Tow the party line or stand with voters. Standing with legs either side of the barbed wire fence could prove fatal with one little slip.
MPs voting in Parliament on legislation that bulldozes through plans for renewable energy projects or imposes a new and expanded, emergency services tax are incurring the rising wrath of country people.
The anger is visible, as seen when volunteer firefighters arrived outside the electorate office of Bendigo East MP and premier Jacinta Allan last Friday.
Parked the trucks, threw down the keys and walked off for a while. Can’t afford a 186 per cent increase in the emergency services tax, they say.
A tax, perhaps surprisingly, that came from nowhere, dumped on an unsuspecting Victoria days before Christmas. A levy that signals major taxation reform in the state without community conversation backed up by economic modelling.
Two senior Government ministers - Treasurer Jaclyn Symes and Harriet Shing - even took to the airwaves to say farmers faced more natural disasters than other Victorians, their justification for the latest whack on primary production.
Ripon MP Martha Haylett last week told the Loddon Herald she had raised farmer concerns with Ms Allan and Ms Symes ... after voting for the emergency services tax legislation in Parliament.
Ms Haylett has since been confronted in the electorate by firies demanding answers. To date, Ms Haylett has not visited Loddon Shire communities in her electorate to talk about a tax the council say will add 24.7 per cent to rate notices.
Ms Symes also says she already has a list of fire brigades that will receive new trucks.
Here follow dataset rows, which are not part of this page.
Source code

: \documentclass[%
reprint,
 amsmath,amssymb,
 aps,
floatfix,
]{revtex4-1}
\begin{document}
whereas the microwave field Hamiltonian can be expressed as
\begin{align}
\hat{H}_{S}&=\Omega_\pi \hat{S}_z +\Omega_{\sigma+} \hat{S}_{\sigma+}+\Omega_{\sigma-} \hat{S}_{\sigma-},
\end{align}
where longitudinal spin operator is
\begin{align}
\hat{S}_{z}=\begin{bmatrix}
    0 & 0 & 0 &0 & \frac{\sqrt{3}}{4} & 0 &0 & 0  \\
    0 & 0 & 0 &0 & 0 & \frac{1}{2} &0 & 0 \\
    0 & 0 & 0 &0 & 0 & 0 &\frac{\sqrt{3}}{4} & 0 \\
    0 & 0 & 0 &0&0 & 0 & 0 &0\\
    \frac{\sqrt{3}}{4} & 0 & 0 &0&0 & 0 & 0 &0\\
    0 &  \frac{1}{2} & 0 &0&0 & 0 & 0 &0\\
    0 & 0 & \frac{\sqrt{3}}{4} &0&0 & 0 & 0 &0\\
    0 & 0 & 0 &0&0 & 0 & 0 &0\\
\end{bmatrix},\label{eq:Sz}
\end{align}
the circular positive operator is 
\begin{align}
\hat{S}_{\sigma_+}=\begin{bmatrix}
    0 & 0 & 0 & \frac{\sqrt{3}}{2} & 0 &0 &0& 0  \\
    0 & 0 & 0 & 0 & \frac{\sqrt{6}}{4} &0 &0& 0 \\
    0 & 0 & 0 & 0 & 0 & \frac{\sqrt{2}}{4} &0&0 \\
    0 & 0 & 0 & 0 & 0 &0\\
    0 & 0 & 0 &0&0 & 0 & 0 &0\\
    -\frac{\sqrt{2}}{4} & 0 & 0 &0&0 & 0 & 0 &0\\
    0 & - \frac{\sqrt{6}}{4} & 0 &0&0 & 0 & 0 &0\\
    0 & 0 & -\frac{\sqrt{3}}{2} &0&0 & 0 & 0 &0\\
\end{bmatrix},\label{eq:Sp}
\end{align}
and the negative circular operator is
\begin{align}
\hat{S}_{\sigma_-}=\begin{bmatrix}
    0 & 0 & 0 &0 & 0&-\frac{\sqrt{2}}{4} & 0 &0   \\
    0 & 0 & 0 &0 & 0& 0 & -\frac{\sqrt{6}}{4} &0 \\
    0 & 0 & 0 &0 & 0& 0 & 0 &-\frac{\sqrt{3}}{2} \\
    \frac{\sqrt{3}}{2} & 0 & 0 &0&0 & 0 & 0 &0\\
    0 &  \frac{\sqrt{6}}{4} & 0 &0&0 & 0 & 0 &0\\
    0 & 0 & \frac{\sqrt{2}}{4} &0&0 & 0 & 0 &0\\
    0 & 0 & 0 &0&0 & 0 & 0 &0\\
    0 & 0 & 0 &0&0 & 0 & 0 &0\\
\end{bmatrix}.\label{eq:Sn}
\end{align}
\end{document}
A request to the minister to share details of Loddon brigades to benefit has so far gone unanswered.
Remember, that under the current fire services levy, only one third of the money collected by Loddon Shire and sent down to State Revenue Office has been returned to the area where there are brigades with trucks 30 years old.
Jacinta Allan is a veteran of the Parliament, Martha Haylett a first-term novice. They are both pushing a doubling of the tax to now fund not only the CFA but the State Emergency Service and multiple bureaucratic agencies.
There are similarities in the rising tide of disappointment to the ultimate fate of British Prime Minister Margaret Thatcher who tried to push through a community charge, dubbed the “poll tax”, to fund local government in 1989. That was the beginning of the end for Baroness Thatcher.
There’s one slight difference in Victoria at the moment. The disconnect in attitudes between country and city.
It could be argued that Ms Allan has her Thatcher crisis in the bush but it’s yet to be realised in Melbourne. But be careful, MPs in rural and regional electorates. Straddling that barbed wire fence could become electorally fatal locally, even if the Government retains sufficient favour to be returned in November 2026.